Chancellor Otto von Bismarck of Prussia created the first modern system of workers’ compensation in 1884. From there it gradually spread throughout the western world with various adaptations to suit each country or society’s specific goals and agendas. This system served as the basic model for social insurance programs including those that regulate workers compensation in the United States today.

Overview of Workers’ Compensation

The insurance requirements for workers’ compensation vary greatly for employers from state to state. There are some states that always require it for all companies, regardless of size or number of employees; while other states do not require it at all, even for big companies. And there are some states that require workers compensation insurance only for businesses that have a certain number of regular employees. Georgia, for instance, requires all businesses that employ three or more persons regularly to provide workers’ compensation insurance coverage. This holds true whether the employees are part-time or full-time hires.
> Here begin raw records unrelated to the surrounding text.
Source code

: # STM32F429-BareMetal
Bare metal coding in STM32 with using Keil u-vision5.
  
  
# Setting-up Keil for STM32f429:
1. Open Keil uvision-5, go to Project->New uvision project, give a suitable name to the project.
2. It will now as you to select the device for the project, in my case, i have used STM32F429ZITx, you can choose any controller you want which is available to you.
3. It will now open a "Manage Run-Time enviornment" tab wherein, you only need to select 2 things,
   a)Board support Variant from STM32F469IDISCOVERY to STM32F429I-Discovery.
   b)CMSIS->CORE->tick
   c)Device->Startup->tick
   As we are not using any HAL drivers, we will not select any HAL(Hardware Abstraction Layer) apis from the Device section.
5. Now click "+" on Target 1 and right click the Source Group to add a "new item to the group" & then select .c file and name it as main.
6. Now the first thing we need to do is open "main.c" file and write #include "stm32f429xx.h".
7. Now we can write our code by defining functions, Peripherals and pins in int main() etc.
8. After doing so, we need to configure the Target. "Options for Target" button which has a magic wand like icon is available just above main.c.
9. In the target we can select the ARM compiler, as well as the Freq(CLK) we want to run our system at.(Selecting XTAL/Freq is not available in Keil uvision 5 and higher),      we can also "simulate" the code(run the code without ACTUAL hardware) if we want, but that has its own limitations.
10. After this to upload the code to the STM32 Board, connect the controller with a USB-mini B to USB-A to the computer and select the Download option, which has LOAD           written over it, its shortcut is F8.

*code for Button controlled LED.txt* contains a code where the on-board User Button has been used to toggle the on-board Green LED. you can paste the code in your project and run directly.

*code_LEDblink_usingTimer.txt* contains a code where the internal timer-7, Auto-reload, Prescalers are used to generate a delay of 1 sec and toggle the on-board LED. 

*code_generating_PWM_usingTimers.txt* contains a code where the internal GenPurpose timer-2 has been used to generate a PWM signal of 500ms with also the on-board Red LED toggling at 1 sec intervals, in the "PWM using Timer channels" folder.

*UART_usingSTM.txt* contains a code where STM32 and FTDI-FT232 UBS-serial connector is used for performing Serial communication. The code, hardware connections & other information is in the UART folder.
For the uninitiated, understanding and applying the laws that govern workers comp in America can be likened to the experience of going through an endless maze or intricate labyrinth of rules and regulations, exemptions and inclusions, paperwork, deadlines and the unexpected. This complexity has given rise to numerous legal practices throughout the country that specialize in interpreting workers’ compensation laws and helping clients navigate the system successfully.

Keep Your Information Accessible

If you work for a company that has workers’ compensation insurance, it is important to always carry your insurance information with you. Coverage varies greatly from state to state, of course, but some insurance companies provide coverage for workers even when they are traveling. You may be eligible to apply for workers’ comp if you have an accident while on a business trip, or while driving a company vehicle, or even on your daily commute to work. Having your information on you can make a difference in getting you the medical help and service you may require as a result of the accident.